What lines of the data hold the string "blockquote"? Pull each one out.

╭─ INPUT MATERIAL

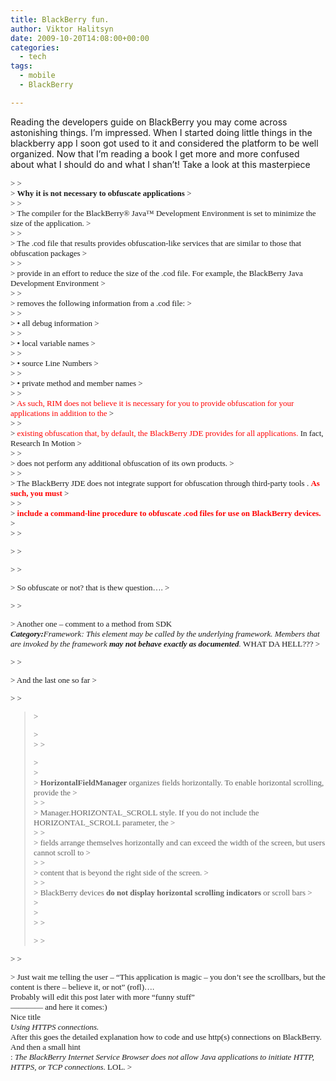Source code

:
 ```yaml
---
title: BlackBerry fun.
author: Viktor Halitsyn
date: 2009-10-20T14:08:00+00:00
categories:
  - tech
tags:
  - mobile
  - BlackBerry

---
```

Reading the developers guide on BlackBerry you may come across astonishing things. I&#8217;m impressed. When I started doing  little things in the blackberry app I soon got used to it and considered the platform to be well organized. Now that I&#8217;m reading a book I get more and more confused about what I should do and what I shan&#8217;t! Take a look at this masterpiece

> <span style="font-family: Verdana; font-size: 13px;"></span>
  
> 
<span style="font-family: Verdana; font-size: 13px;"> 
> 
> <div style="margin-bottom: 0px; margin-top: 0px;">
>   <b>Why it is not necessary to obfuscate applications</b>
> </div>
> 
> <div style="margin-bottom: 0px; margin-top: 0px;">
>   The compiler for the BlackBerry® Java™ Development Environment is set to minimize the size of the application.
> </div>
> 
> <div style="margin-bottom: 0px; margin-top: 0px;">
>   The .cod file that results provides obfuscation-like services that are similar to those that obfuscation packages
> </div>
> 
> <div style="margin-bottom: 0px; margin-top: 0px;">
>   provide in an effort to reduce the size of the .cod file. For example, the BlackBerry Java Development Environment
> </div>
> 
> <div style="margin-bottom: 0px; margin-top: 0px;">
>   removes the following information from a .cod file:
> </div>
> 
> <div style="margin-bottom: 0px; margin-top: 0px;">
>   • all debug information
> </div>
> 
> <div style="margin-bottom: 0px; margin-top: 0px;">
>   • local variable names
> </div>
> 
> <div style="margin-bottom: 0px; margin-top: 0px;">
>   • source Line Numbers
> </div>
> 
> <div style="margin-bottom: 0px; margin-top: 0px;">
>   • private method and member names
> </div>
> 
> <div style="margin-bottom: 0px; margin-top: 0px;">
>   <span style="color: red;">As such, RIM does not believe it is necessary for you to provide obfuscation for your applications in addition to the </span>
> </div>
> 
> <div style="margin-bottom: 0px; margin-top: 0px;">
>   <span style="color: red;">existing obfuscation that, by default, the BlackBerry JDE provides for all applications. </span>In fact, Research In Motion
> </div>
> 
> <div style="margin-bottom: 0px; margin-top: 0px;">
>   does not perform any additional obfuscation of its own products.
> </div>
> 
> <div style="margin-bottom: 0px; margin-top: 0px;">
>   The BlackBerry JDE does not integrate support for obfuscation through third-party tools . <b><span style="color: red;">As such, you must </span></b>
> </div>
> 
> <div style="margin-bottom: 0px; margin-top: 0px;">
>   <b><span style="color: red;">include a command-line procedure to obfuscate .cod files for use on BlackBerry devices.</span></b>
> </div>
> 
> <p>
>   </span>
> </p></blockquote> 
> 
> <p>
>   So obfuscate or not? that is thew question&#8230;.
> </p>
> 
> <p>
>   Another one &#8211; comment to a method from SDK<br /> <span style="font-size: 13px;"><span style="font-size: small;"><b><i>Category:</i></b></span><span style="font-size: small;"><i>Framework: This element may be called by the underlying framework. Members that are invoked by the framework <b>may not behave exactly as documented</b>. </i> WHAT DA HELL???</span></span>
> </p>
> 
> <p>
>   And the last one so far
> </p>
> 
> <blockquote>
>   <p>
>     <span style="font-family: Verdana; font-size: 13px;"></span><br /> <span style="font-family: Verdana; font-size: 13px;"> 
>     
>     <div style="margin-bottom: 0px; margin-top: 0px;">
>       <div style="margin-bottom: 0px; margin-top: 0px;">
>         <div style="margin-bottom: 0px; margin-top: 0px;">
>           <b>HorizontalFieldManager </b>organizes fields horizontally. To enable horizontal scrolling, provide the
>         </div>
>         
>         <div style="margin-bottom: 0px; margin-top: 0px;">
>           Manager.HORIZONTAL_SCROLL style. If you do not include the HORIZONTAL_SCROLL parameter, the
>         </div>
>         
>         <div style="margin-bottom: 0px; margin-top: 0px;">
>           fields arrange themselves horizontally and can exceed the width of the screen, but users cannot scroll to
>         </div>
>         
>         <div style="margin-bottom: 0px; margin-top: 0px;">
>           content that is beyond the right side of the screen.
>         </div>
>         
>         <div style="margin-bottom: 0px; margin-top: 0px;">
>           BlackBerry devices <b>do not display horizontal scrolling indicators</b> or scroll bars
>         </div>
>       </div>
>     </div>
>     
>     <p>
>       </span>
>     </p></blockquote> 
>     
>     <p>
>        Just wait me telling the user &#8211; &#8220;This application is magic &#8211; you don&#8217;t see the scrollbars, but the content is there &#8211; believe it, or not&#8221; (rofl)&#8230;.<br /> Probably will edit this post later with more &#8220;funny stuff&#8221;<br /> &#8212;&#8212;&#8212;&#8212; and here it comes:)<br /> Nice title<br /> <span style="font-family: Verdana; font-size: 13px;"><i>Using HTTPS connections.</i></span><br /> <span style="font-family: Verdana; font-size: small;"><span style="font-size: 13px;">After this goes the detailed explanation how to code and use http(s) connections on BlackBerry. And then a small hint</span></span><br /> <span style="font-family: Verdana; font-size: 13px;">: <i>The BlackBerry Internet Service Browser does not allow Java applications to initiate HTTP, HTTPS, or TCP connections</i>. LOL.</span>
>     </p>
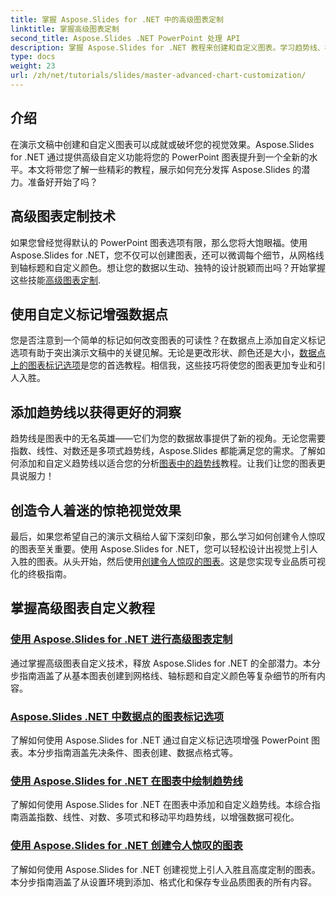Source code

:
 ```yaml
---
title: 掌握 Aspose.Slides for .NET 中的高级图表定制
linktitle: 掌握高级图表定制
second_title: Aspose.Slides .NET PowerPoint 处理 API
description: 掌握 Aspose.Slides for .NET 教程来创建和自定义图表。学习趋势线、标记和令人惊叹的数据可视化的高级技术。
type: docs
weight: 23
url: /zh/net/tutorials/slides/master-advanced-chart-customization/
---
```

## 介绍

在演示文稿中创建和自定义图表可以成就或破坏您的视觉效果。Aspose.Slides for .NET 通过提供高级自定义功能将您的 PowerPoint 图表提升到一个全新的水平。本文将带您了解一些精彩的教程，展示如何充分发挥 Aspose.Slides 的潜力。准备好开始了吗？

## 高级图表定制技术

如果您曾经觉得默认的 PowerPoint 图表选项有限，那么您将大饱眼福。使用 Aspose.Slides for .NET，您不仅可以创建图表，还可以微调每个细节，从网格线到轴标题和自定义颜色。想让您的数据以生动、独特的设计脱颖而出吗？开始掌握这些技能[高级图表定制](./advanced-chart-customization/).

## 使用自定义标记增强数据点

您是否注意到一个简单的标记如何改变图表的可读性？在数据点上添加自定义标记选项有助于突出演示文稿中的关键见解。无论是更改形状、颜色还是大小，[数据点上的图表标记选项](./chart-marker-options/)是您的首选教程。相信我，这些技巧将使您的图表更加专业和引人入胜。

## 添加趋势线以获得更好的洞察

趋势线是图表中的无名英雄——它们为您的数据故事提供了新的视角。无论您需要指数、线性、对数还是多项式趋势线，Aspose.Slides 都能满足您的需求。了解如何添加和自定义趋势线以适合您的分析[图表中的趋势线](./trend-lines-in-charts/)教程。让我们让您的图表更具说服力！

## 创造令人着迷的惊艳视觉效果

最后，如果您希望自己的演示文稿给人留下深刻印象，那么学习如何创建令人惊叹的图表至关重要。使用 Aspose.Slides for .NET，您可以轻松设计出视觉上引人入胜的图表。从头开始，然后使用[创建令人惊叹的图表](./create-stunning-chart/)。这是您实现专业品质可视化的终极指南。

## 掌握高级图表自定义教程
### [使用 Aspose.Slides for .NET 进行高级图表定制](./advanced-chart-customization/)
通过掌握高级图表自定义技术，释放 Aspose.Slides for .NET 的全部潜力。本分步指南涵盖了从基本图表创建到网格线、轴标题和自定义颜色等复杂细节的所有内容。
### [Aspose.Slides .NET 中数据点的图表标记选项](./chart-marker-options/)
了解如何使用 Aspose.Slides for .NET 通过自定义标记选项增强 PowerPoint 图表。本分步指南涵盖先决条件、图表创建、数据点格式等。
### [使用 Aspose.Slides for .NET 在图表中绘制趋势线](./trend-lines-in-charts/)
了解如何使用 Aspose.Slides for .NET 在图表中添加和自定义趋势线。本综合指南涵盖指数、线性、对数、多项式和移动平均趋势线，以增强数据可视化。
### [使用 Aspose.Slides for .NET 创建令人惊叹的图表](./create-stunning-chart/)
了解如何使用 Aspose.Slides for .NET 创建视觉上引人入胜且高度定制的图表。本分步指南涵盖了从设置环境到添加、格式化和保存专业品质图表的所有内容。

╰─

REPLY ->
> </p></blockquote> 
> <blockquote>
>     </p></blockquote> 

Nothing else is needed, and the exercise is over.